In 1900, Palmer read botanist Benjamin Franklin Bush’s 1894 paper in which Bush implored readers to send to him plant specimens for taxonomic identification. Over a period of a few months, botanist Bush identified several plants for Palmer and in the next year visited him several times. Through Bush, Palmer became aware of the botanist Charles Sprague Sargent. Sargent, for whom Bush collected specimens, also became aware of E.J.Palmer.

Palmer first sent specimens to Sargent in November of 1901. The first shipment of hawthorn fruits failed due to mispackaging and mishandling, but when Palmer sent a second package he received praise from Sargent for the successful drying of them. According to Sargent, the Crataegus hawthorn genera are difficult to handle. He further writes that he will send a list of plants for Palmer to look for in the spring. By 1903 Sargent had identified three new herbarium specimens from Palmer’s samples, Crataegus palmeri, C. lanuginosa, and C. speciosa. The first he named after Palmer. Palmer increased his taxonomic knowledge, especially on the Crataegus genus, and exchanged letters with Sargent until 1907.

Sargent wrote to Palmer in 1907 to urge him to work for the Arnold Arboretum collecting professionally. Palmer refused, citing his need to support his family. Sargent asked again in 1908 and 1911, and Palmer refused him these times as well. However, by 1910 Palmer was traveling extensively to collect specific specimens for Sargent. He traveled to Joplin, Duenweg, Alba, Carthage, Galena and Noel, nearby to Webb City, Missouri. He finally accepted Sargent’s offer in 1913, also starting work for the Missouri Botanical Garden.

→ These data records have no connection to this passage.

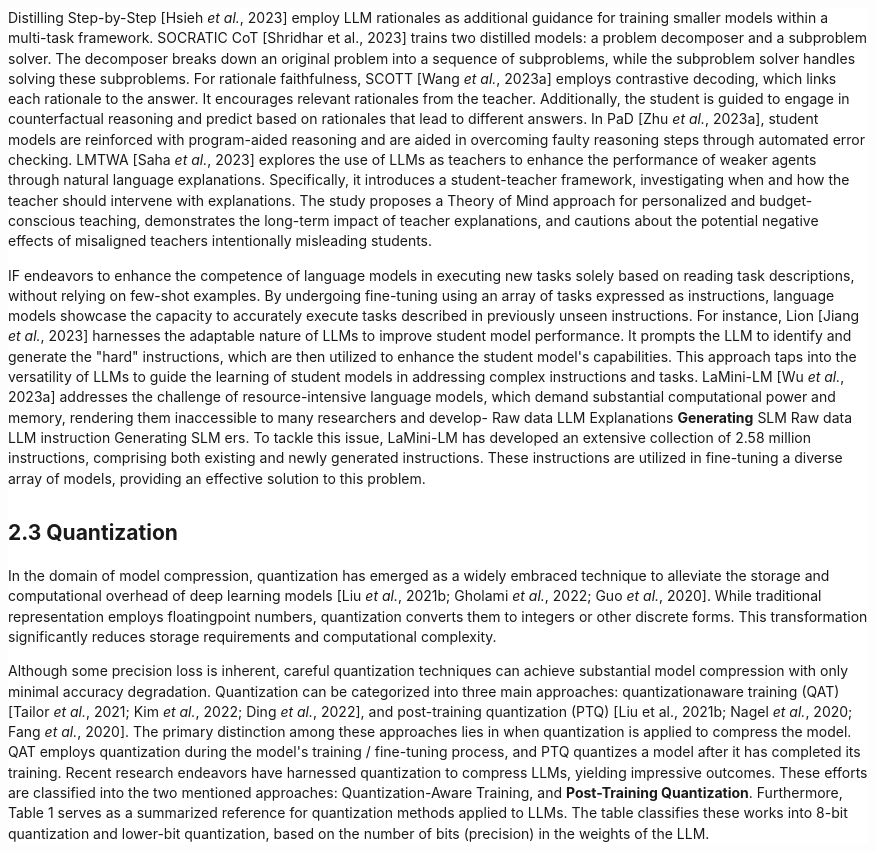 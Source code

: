 Distilling Step-by-Step [Hsieh *et al.*, 2023] employ LLM rationales as additional guidance for training smaller models within a multi-task framework. SOCRATIC CoT [Shridhar et al., 2023] trains two distilled models: a problem decomposer and a subproblem solver. The decomposer breaks down an original problem into a sequence of subproblems, while the subproblem solver handles solving these subproblems. For rationale faithfulness, SCOTT [Wang *et al.*, 2023a] employs contrastive decoding, which links each rationale to the answer. It encourages relevant rationales from the teacher. Additionally, the student is guided to engage in counterfactual reasoning and predict based on rationales that lead to different answers. In PaD [Zhu *et al.*, 2023a], student models are reinforced with program-aided reasoning and are aided in overcoming faulty reasoning steps through automated error checking. LMTWA [Saha *et al.*, 2023] explores the use of LLMs as teachers to enhance the performance of weaker agents through natural language explanations. Specifically, it introduces a student-teacher framework, investigating when and how the teacher should intervene with explanations. The study proposes a Theory of Mind approach for personalized and budget-conscious teaching, demonstrates the long-term impact of teacher explanations, and cautions about the potential negative effects of misaligned teachers intentionally misleading students.

IF endeavors to enhance the competence of language models in executing new tasks solely based on reading task descriptions, without relying on few-shot examples. By undergoing fine-tuning using an array of tasks expressed as instructions, language models showcase the capacity to accurately execute tasks described in previously unseen instructions. For instance, Lion [Jiang *et al.*, 2023] harnesses the adaptable nature of LLMs to improve student model performance. It prompts the LLM to identify and generate the "hard" instructions, which are then utilized to enhance the student model's capabilities. This approach taps into the versatility of LLMs to guide the learning of student models in addressing complex instructions and tasks. LaMini-LM [Wu *et al.*, 2023a] addresses the challenge of resource-intensive language models, which demand substantial computational power and memory, rendering them inaccessible to many researchers and develop-
Raw data LLM
Explanations **Generating**
SLM
Raw data LLM
instruction Generating SLM
ers. To tackle this issue, LaMini-LM has developed an extensive collection of 2.58 million instructions, comprising both existing and newly generated instructions. These instructions are utilized in fine-tuning a diverse array of models, providing an effective solution to this problem.

## 2.3 Quantization

In the domain of model compression, quantization has emerged as a widely embraced technique to alleviate the storage and computational overhead of deep learning models [Liu *et al.*, 2021b; Gholami *et al.*, 2022; Guo *et al.*,
2020]. While traditional representation employs floatingpoint numbers, quantization converts them to integers or other discrete forms. This transformation significantly reduces storage requirements and computational complexity.

Although some precision loss is inherent, careful quantization techniques can achieve substantial model compression with only minimal accuracy degradation. Quantization can be categorized into three main approaches: quantizationaware training (QAT) [Tailor *et al.*, 2021; Kim *et al.*, 2022; Ding *et al.*, 2022], and post-training quantization (PTQ) [Liu et al., 2021b; Nagel *et al.*, 2020; Fang *et al.*, 2020]. The primary distinction among these approaches lies in when quantization is applied to compress the model. QAT employs quantization during the model's training / fine-tuning process, and PTQ quantizes a model after it has completed its training. Recent research endeavors have harnessed quantization to compress LLMs, yielding impressive outcomes. These efforts are classified into the two mentioned approaches:
Quantization-Aware Training, and **Post-Training Quantization**. Furthermore, Table 1 serves as a summarized reference for quantization methods applied to LLMs. The table classifies these works into 8-bit quantization and lower-bit quantization, based on the number of bits (precision) in the weights of the LLM.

After his mother’s death in 1920, Palmer moved to Boston in 1921 to work with Sargent. They worked closely together until Sargent’s death in March 1927. A month later Palmer was fired as a cost-cutting measure but was rehired the following year. He officially retired midsummer of 1947 but returned to work later that September until early summer 1948.

== Marriage and family ==
Ernest Jesse Palmer married Elizabeth McDougal in 1930 at the age of 55. Elizabeth was a bacteriologist at Massachusetts State Laboratory. They lived at an Arnold Arboretum house at 1090 Centre street in Boston where they raised three children, Theodore Windle Palmer, Grace Elizabeth Palmer, and Ernest MacDougal Palmer.

== Publications ==
E.J. Palmer wrote more than 100 botanical papers, he had published his first paper in 1910. After his death his wife published a book of his poems: Gathered Leaves, Green Gold and Sere.